● WHAT YOU SHOULD DO: Your answer should give again, exactly, the lines from the beginning of the entries below through the line containing "(angl. ensemble), ktoré". It must contain no pictures.

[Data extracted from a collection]
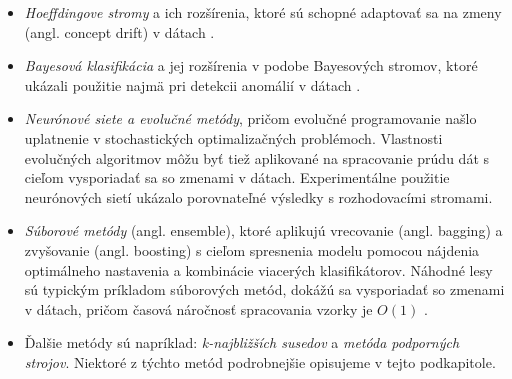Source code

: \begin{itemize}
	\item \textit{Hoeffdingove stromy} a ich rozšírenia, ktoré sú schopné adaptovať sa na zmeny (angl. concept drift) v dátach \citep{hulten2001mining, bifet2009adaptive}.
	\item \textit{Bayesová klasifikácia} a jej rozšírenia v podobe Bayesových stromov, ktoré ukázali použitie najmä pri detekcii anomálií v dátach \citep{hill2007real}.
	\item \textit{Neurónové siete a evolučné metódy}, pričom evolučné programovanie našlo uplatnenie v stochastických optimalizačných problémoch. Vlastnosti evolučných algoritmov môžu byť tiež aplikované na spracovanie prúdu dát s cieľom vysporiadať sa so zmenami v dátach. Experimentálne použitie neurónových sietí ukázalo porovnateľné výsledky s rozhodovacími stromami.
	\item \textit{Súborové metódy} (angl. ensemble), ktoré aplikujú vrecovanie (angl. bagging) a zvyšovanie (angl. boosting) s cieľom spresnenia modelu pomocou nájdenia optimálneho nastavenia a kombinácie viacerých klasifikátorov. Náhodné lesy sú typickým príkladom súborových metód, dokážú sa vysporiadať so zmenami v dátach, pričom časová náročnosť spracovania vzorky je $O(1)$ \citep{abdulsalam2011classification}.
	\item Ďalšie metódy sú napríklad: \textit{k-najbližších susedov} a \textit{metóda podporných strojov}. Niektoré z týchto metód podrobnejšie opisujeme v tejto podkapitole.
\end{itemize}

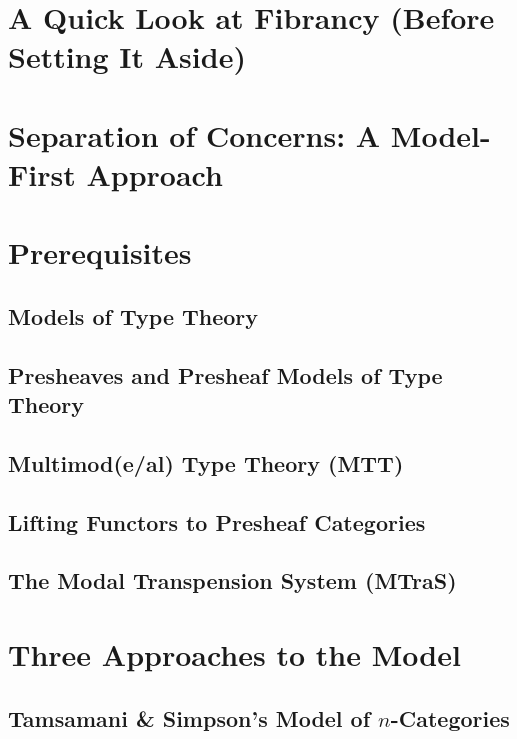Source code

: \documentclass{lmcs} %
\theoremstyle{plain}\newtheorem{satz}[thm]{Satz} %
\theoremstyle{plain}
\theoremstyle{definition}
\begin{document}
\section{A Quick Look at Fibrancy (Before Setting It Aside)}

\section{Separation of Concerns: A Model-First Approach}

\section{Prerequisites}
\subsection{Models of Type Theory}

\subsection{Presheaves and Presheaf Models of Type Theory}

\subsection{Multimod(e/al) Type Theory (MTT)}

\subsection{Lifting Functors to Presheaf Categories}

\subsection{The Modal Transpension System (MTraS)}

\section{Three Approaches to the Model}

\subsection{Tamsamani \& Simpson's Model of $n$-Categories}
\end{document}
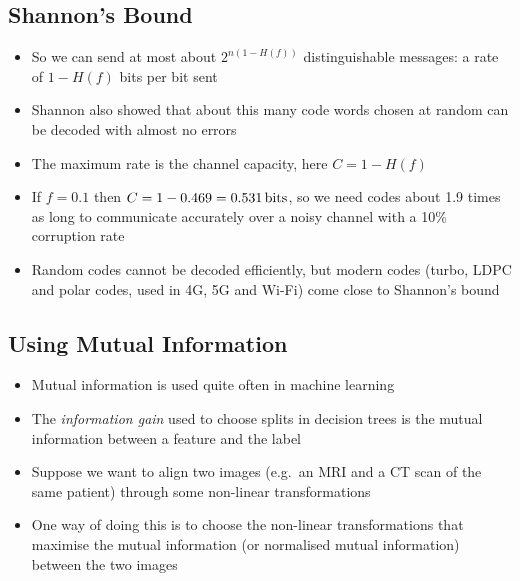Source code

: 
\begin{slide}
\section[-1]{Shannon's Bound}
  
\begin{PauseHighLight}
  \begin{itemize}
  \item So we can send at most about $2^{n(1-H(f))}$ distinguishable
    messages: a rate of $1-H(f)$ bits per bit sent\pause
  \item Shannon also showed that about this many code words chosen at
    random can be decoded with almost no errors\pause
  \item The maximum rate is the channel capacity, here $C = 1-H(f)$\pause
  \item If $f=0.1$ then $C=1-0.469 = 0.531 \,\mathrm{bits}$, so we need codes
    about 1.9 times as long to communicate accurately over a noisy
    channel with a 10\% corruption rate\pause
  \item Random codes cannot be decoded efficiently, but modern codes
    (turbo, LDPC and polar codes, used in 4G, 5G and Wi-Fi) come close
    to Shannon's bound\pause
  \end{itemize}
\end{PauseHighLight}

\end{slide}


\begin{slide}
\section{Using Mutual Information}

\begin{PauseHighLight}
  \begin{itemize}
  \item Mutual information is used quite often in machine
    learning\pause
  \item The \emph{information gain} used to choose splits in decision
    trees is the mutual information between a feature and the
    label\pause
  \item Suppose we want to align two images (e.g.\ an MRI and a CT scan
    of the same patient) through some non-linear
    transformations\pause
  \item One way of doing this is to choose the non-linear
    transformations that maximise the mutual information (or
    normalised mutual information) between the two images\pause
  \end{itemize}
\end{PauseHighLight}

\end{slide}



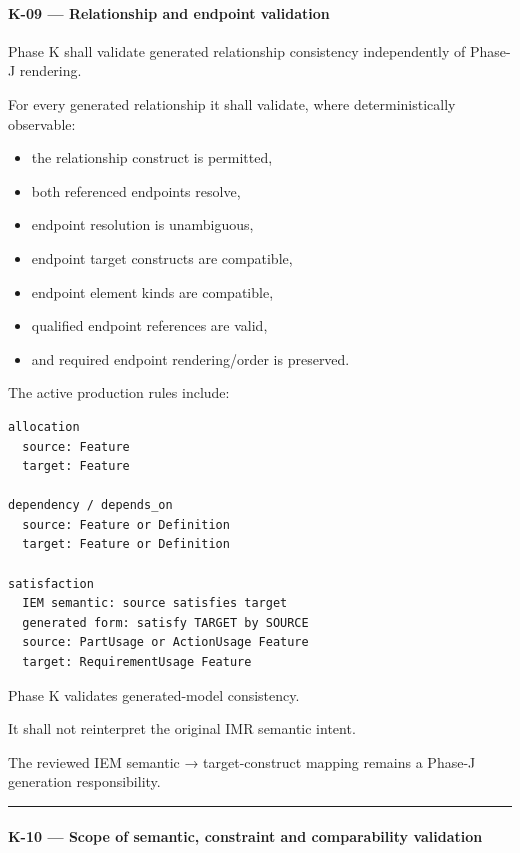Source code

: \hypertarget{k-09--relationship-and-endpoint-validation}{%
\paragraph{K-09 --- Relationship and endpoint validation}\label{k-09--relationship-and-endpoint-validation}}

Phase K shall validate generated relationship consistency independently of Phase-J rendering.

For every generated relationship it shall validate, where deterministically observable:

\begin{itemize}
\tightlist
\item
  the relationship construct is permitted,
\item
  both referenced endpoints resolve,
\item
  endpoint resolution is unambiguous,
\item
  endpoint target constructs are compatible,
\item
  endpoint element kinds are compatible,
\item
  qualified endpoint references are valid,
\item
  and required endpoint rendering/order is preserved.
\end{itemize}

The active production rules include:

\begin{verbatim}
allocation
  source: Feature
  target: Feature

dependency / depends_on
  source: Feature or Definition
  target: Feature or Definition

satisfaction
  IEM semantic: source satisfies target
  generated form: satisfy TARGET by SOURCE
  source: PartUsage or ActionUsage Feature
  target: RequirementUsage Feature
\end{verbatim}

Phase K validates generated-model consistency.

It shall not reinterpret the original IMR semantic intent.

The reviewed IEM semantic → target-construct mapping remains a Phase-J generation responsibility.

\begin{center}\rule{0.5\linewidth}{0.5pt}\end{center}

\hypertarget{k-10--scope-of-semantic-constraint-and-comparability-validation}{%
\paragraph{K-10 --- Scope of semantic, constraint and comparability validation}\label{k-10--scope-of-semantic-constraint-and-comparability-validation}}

● ANSWER TO THIS TASK:
Source code

: \begin{itemize}
	\item \textit{Hoeffdingove stromy} a ich rozšírenia, ktoré sú schopné adaptovať sa na zmeny (angl. concept drift) v dátach \citep{hulten2001mining, bifet2009adaptive}.
	\item \textit{Bayesová klasifikácia} a jej rozšírenia v podobe Bayesových stromov, ktoré ukázali použitie najmä pri detekcii anomálií v dátach \citep{hill2007real}.
	\item \textit{Neurónové siete a evolučné metódy}, pričom evolučné programovanie našlo uplatnenie v stochastických optimalizačných problémoch. Vlastnosti evolučných algoritmov môžu byť tiež aplikované na spracovanie prúdu dát s cieľom vysporiadať sa so zmenami v dátach. Experimentálne použitie neurónových sietí ukázalo porovnateľné výsledky s rozhodovacími stromami.
	\item \textit{Súborové metódy} (angl. ensemble), ktoré aplikujú vrecovanie (angl. bagging) a zvyšovanie (angl. boosting) s cieľom spresnenia modelu pomocou nájdenia optimálneho nastavenia a kombinácie viacerých klasifikátorov. Náhodné lesy sú typickým príkladom súborových metód, dokážú sa vysporiadať so zmenami v dátach, pričom časová náročnosť spracovania vzorky je $O(1)$ \citep{abdulsalam2011classification}.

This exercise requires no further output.